Problem to work on: Write out exactly the lines of the entries below from the one holding "format: HTML 5" to the one holding "more easily pronounceable", inclusive, and leave out all other lines.

Source texts of formatted documents

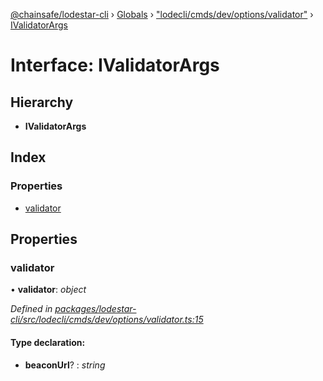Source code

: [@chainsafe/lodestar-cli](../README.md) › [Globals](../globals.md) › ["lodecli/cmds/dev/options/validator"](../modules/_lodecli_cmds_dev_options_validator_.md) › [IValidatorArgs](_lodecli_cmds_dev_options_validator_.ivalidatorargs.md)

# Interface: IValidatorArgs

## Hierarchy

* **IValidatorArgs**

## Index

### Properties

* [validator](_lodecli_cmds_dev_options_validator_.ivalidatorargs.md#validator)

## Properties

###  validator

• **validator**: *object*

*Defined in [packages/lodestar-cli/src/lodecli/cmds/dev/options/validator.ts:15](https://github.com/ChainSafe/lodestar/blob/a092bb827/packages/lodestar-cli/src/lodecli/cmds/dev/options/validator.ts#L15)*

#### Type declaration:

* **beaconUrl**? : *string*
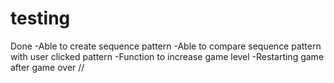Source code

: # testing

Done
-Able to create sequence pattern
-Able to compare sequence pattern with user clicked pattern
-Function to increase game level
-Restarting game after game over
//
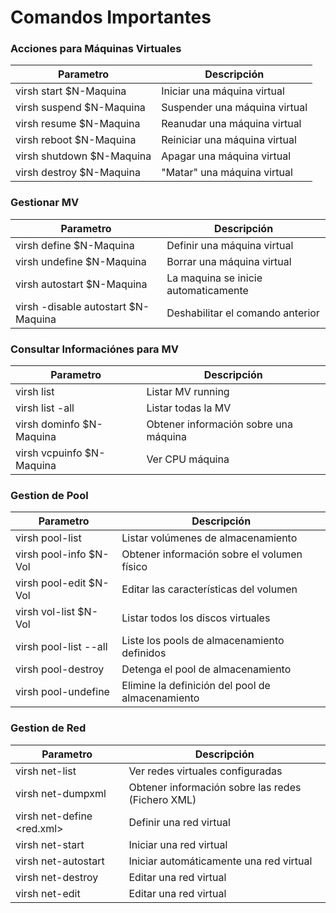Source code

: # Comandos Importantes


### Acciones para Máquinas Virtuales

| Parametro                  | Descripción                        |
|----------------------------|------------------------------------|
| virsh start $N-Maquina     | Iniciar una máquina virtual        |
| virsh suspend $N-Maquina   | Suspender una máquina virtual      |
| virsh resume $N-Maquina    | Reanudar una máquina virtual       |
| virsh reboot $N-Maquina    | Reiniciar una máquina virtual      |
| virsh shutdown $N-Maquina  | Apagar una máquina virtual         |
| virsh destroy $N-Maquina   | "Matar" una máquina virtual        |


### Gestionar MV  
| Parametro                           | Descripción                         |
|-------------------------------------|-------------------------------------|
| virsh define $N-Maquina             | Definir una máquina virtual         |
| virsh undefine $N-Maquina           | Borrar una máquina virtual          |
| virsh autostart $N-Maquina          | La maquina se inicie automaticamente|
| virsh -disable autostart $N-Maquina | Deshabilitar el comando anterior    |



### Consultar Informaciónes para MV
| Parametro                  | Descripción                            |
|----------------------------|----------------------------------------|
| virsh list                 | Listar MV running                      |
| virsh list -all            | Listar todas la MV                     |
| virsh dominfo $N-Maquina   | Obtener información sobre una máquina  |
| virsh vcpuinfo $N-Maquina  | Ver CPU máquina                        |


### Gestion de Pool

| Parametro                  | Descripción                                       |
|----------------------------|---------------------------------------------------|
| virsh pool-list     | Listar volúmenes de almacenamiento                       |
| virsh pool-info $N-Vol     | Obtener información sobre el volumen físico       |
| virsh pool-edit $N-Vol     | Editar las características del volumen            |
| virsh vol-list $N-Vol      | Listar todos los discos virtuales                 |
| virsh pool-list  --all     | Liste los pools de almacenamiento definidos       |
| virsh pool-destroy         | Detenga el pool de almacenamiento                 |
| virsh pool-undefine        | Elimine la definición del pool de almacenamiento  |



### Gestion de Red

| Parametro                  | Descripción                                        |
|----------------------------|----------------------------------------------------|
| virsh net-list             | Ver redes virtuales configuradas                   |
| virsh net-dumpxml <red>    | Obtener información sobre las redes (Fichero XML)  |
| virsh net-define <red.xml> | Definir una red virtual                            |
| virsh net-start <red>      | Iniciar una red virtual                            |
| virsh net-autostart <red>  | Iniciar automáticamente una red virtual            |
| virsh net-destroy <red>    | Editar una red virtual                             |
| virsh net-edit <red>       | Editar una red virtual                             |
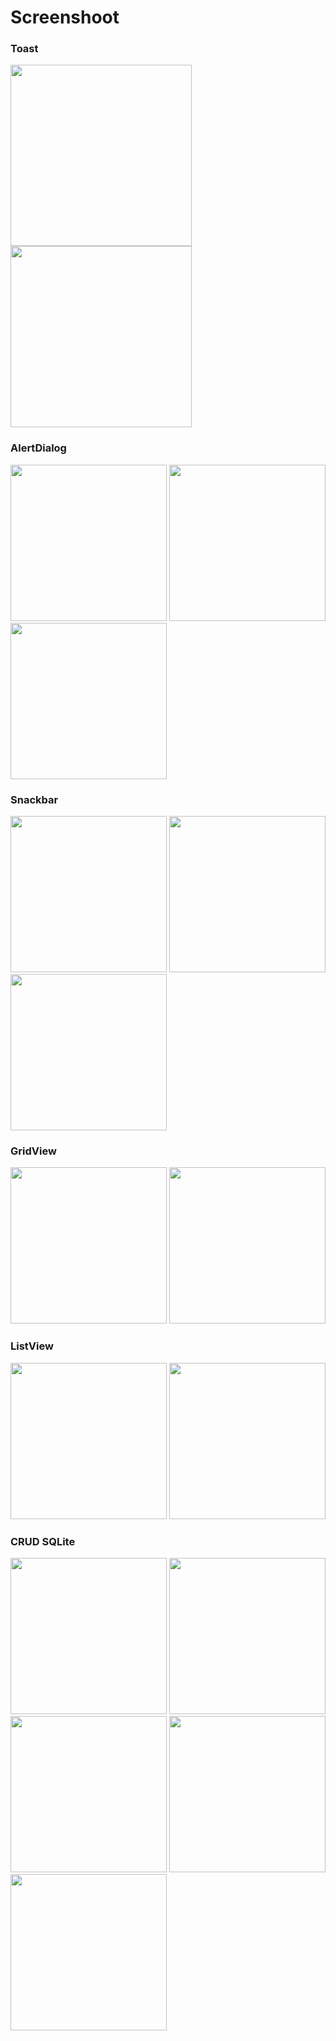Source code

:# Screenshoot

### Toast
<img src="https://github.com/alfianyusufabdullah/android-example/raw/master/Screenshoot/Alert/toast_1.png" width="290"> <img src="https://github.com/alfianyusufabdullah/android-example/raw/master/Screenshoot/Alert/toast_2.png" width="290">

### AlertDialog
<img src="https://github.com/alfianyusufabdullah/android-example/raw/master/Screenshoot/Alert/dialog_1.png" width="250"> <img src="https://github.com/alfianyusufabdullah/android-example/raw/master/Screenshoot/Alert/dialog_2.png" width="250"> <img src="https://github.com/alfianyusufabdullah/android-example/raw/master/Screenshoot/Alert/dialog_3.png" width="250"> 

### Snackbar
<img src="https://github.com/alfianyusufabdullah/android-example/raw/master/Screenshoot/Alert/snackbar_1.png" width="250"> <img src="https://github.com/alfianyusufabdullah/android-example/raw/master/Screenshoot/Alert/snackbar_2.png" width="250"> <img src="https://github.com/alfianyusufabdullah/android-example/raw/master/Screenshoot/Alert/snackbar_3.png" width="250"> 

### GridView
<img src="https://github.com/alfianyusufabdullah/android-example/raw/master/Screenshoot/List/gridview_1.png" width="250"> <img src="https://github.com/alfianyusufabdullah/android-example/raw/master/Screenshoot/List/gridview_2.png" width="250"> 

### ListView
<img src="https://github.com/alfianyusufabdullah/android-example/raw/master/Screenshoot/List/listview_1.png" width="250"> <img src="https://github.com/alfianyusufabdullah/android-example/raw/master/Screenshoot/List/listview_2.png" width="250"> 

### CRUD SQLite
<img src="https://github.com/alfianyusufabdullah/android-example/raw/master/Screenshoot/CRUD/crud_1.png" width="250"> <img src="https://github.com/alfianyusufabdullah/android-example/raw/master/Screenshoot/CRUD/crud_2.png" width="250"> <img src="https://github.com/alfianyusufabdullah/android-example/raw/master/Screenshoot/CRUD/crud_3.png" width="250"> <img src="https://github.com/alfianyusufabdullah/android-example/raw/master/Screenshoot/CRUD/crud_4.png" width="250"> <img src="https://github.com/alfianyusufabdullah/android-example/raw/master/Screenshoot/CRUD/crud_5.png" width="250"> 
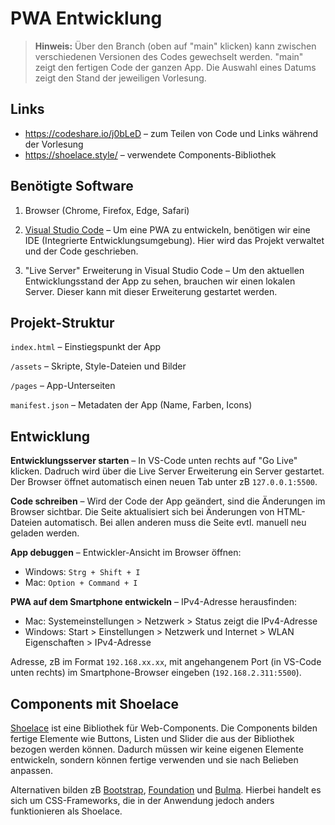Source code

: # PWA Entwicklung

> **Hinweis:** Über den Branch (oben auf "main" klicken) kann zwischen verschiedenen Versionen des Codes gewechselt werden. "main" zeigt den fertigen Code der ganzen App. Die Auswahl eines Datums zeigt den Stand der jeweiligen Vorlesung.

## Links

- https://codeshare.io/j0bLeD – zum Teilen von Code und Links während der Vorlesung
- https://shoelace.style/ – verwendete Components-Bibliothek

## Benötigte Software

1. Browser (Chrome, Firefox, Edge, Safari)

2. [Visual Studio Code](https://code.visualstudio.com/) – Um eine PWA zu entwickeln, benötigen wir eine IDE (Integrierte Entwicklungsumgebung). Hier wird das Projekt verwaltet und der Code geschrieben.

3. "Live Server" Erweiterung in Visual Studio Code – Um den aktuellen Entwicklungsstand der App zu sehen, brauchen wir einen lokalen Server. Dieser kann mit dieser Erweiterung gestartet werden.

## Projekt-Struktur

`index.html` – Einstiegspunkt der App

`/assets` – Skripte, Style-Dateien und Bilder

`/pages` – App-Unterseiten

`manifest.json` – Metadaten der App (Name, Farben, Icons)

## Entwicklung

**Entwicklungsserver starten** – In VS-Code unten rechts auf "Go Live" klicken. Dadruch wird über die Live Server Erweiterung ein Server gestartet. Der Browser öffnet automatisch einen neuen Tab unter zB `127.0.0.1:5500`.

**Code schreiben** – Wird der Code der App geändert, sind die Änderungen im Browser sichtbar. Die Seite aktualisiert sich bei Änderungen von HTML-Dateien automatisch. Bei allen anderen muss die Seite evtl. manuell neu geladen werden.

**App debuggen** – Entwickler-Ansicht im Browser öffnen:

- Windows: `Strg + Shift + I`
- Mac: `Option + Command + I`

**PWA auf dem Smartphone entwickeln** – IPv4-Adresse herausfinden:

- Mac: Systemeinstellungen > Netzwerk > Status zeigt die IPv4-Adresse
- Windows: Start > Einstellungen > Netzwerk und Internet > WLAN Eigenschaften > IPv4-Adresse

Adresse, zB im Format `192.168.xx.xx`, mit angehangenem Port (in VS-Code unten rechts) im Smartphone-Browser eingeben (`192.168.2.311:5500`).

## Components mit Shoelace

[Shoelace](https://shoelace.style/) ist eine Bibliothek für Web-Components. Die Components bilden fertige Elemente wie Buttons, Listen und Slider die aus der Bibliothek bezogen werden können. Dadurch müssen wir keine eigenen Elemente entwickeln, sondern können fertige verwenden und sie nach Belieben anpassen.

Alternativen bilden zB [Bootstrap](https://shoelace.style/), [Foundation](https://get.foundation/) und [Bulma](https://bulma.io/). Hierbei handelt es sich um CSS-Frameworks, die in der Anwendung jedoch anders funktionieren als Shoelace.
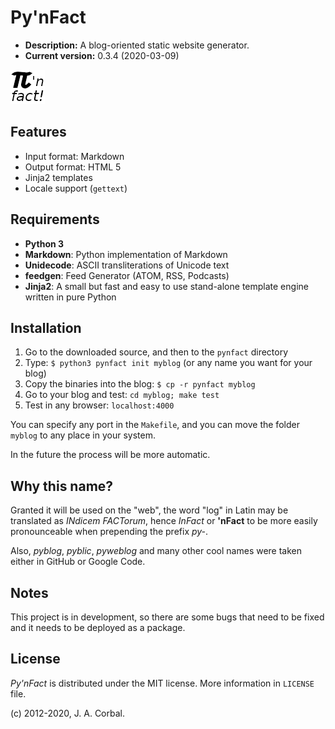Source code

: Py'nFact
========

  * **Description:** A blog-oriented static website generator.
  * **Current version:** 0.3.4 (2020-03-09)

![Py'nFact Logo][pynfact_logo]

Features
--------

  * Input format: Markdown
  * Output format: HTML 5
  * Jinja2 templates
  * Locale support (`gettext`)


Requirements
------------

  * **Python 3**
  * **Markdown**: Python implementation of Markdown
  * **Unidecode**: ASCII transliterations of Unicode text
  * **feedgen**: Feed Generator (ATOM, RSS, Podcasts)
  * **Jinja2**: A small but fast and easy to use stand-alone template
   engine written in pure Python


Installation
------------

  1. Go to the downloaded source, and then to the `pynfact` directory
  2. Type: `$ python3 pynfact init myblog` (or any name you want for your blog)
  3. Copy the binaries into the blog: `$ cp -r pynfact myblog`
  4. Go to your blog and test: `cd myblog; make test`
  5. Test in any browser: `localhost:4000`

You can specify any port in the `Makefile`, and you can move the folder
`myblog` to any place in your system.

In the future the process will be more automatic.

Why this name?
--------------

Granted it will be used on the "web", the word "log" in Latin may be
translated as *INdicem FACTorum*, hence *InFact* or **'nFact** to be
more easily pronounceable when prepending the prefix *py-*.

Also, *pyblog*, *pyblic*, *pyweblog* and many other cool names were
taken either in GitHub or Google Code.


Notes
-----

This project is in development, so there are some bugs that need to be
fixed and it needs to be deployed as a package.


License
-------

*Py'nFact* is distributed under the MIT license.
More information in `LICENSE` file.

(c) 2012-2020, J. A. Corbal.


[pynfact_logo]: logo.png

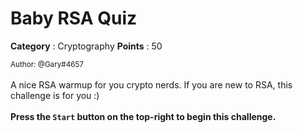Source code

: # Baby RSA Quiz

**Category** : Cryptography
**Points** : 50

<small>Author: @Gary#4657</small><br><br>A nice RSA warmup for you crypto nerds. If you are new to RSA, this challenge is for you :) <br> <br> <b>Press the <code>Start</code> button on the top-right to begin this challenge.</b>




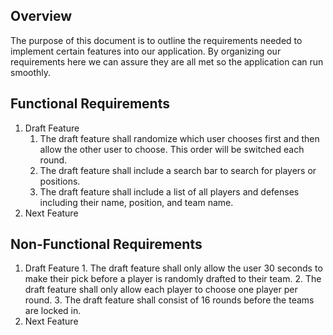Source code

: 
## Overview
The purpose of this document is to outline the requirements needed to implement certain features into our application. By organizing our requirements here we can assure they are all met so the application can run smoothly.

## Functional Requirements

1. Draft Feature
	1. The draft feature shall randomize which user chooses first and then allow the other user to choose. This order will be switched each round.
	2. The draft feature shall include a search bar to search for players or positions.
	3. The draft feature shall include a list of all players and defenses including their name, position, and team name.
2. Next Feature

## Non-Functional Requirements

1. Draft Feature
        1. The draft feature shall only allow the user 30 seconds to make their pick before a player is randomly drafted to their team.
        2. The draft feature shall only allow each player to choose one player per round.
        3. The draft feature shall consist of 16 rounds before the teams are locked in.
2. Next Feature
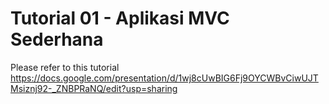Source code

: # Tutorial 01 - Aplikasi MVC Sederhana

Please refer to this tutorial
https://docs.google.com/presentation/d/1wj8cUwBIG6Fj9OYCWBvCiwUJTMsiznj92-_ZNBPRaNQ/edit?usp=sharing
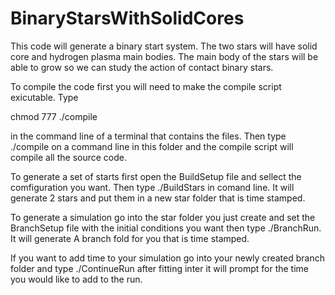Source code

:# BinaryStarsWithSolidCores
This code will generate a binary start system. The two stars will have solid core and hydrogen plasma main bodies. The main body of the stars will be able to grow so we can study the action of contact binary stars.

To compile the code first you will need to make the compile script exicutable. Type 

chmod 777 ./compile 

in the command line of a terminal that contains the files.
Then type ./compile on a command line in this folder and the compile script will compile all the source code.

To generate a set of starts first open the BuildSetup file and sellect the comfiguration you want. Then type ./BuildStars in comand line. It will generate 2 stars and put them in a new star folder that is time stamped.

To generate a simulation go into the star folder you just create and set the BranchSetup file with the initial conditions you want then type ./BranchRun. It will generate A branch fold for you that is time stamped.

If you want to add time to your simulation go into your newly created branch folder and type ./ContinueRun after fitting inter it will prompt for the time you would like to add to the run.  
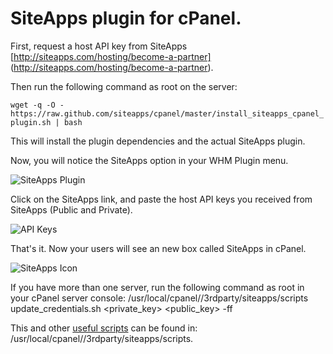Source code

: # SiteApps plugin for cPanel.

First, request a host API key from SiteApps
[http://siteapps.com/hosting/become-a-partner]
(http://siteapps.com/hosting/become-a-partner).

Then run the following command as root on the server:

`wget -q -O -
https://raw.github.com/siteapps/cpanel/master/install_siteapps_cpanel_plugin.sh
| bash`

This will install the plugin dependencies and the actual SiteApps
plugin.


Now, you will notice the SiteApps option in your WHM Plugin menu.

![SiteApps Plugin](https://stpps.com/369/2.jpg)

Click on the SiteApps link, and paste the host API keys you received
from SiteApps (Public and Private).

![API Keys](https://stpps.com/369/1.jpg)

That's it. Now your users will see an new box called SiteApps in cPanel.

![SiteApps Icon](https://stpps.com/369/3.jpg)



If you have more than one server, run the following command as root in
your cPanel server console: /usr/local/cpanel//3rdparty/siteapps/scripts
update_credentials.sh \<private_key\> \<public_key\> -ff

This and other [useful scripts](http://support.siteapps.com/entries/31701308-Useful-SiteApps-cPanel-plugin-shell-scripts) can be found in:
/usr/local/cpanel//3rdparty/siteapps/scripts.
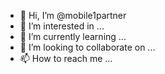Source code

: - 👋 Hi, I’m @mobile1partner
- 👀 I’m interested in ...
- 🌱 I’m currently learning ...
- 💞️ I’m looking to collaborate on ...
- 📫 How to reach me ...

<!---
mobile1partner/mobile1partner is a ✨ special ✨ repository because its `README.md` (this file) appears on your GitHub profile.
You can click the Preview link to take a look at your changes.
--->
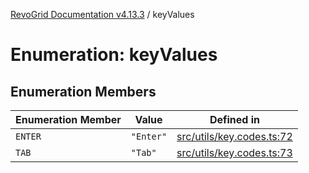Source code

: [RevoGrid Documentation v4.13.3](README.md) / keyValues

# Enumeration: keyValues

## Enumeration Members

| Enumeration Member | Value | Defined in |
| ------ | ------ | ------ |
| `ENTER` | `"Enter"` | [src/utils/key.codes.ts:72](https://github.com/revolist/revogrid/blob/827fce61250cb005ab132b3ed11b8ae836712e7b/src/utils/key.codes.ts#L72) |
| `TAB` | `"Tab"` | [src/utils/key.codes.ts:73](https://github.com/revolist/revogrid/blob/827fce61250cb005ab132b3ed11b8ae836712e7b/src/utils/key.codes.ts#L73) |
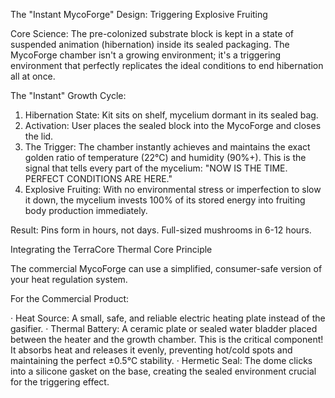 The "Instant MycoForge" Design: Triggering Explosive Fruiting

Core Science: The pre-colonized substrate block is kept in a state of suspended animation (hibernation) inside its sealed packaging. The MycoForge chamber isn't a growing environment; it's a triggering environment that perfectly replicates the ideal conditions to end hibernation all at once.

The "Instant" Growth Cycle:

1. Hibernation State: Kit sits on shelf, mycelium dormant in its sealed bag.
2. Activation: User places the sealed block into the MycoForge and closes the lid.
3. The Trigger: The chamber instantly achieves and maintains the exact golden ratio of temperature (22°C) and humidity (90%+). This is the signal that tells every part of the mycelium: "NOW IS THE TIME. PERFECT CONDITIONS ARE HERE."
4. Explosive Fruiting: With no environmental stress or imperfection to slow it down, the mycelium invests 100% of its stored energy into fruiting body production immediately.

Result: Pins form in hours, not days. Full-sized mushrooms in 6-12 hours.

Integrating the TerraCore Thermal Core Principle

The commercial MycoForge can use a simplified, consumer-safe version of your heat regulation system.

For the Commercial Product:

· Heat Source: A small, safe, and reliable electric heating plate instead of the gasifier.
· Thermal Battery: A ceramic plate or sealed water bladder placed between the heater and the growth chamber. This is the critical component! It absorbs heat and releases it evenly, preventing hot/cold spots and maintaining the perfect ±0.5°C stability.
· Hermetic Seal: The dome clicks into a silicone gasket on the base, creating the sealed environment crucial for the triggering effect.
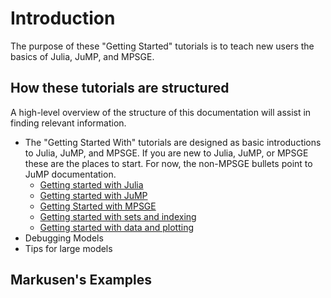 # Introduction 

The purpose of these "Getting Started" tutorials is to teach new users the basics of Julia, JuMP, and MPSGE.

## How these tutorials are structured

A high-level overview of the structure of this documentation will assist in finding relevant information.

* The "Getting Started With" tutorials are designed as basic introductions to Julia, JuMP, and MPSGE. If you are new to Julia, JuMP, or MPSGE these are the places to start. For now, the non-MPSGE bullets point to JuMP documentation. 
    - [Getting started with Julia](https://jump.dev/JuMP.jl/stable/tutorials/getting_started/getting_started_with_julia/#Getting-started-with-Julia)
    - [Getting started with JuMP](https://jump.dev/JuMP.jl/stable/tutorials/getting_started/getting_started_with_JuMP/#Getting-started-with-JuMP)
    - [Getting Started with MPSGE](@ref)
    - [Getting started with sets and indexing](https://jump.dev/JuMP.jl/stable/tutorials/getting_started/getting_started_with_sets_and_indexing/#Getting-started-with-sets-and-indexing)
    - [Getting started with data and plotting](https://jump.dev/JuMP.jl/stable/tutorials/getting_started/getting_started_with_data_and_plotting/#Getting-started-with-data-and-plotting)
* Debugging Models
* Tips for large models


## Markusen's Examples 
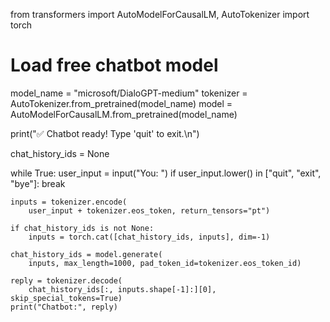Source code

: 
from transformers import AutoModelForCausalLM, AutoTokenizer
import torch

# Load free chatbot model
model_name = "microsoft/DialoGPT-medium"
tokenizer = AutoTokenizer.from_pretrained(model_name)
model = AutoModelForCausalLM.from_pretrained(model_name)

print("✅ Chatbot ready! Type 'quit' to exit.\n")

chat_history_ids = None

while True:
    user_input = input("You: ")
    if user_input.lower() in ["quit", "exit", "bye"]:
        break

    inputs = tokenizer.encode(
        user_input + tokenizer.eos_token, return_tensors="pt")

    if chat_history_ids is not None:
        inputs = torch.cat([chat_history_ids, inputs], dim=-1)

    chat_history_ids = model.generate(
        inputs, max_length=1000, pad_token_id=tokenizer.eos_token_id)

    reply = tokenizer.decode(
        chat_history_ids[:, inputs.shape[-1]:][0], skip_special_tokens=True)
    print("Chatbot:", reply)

Solved problem:
  * Output format: HTML 5
  * Jinja2 templates
  * Locale support (`gettext`)


Requirements
------------

  * **Python 3**
  * **Markdown**: Python implementation of Markdown
  * **Unidecode**: ASCII transliterations of Unicode text
  * **feedgen**: Feed Generator (ATOM, RSS, Podcasts)
  * **Jinja2**: A small but fast and easy to use stand-alone template
   engine written in pure Python


Installation
------------

  1. Go to the downloaded source, and then to the `pynfact` directory
  2. Type: `$ python3 pynfact init myblog` (or any name you want for your blog)
  3. Copy the binaries into the blog: `$ cp -r pynfact myblog`
  4. Go to your blog and test: `cd myblog; make test`
  5. Test in any browser: `localhost:4000`

You can specify any port in the `Makefile`, and you can move the folder
`myblog` to any place in your system.

In the future the process will be more automatic.

Why this name?
--------------

Granted it will be used on the "web", the word "log" in Latin may be
translated as *INdicem FACTorum*, hence *InFact* or **'nFact** to be
more easily pronounceable when prepending the prefix *py-*.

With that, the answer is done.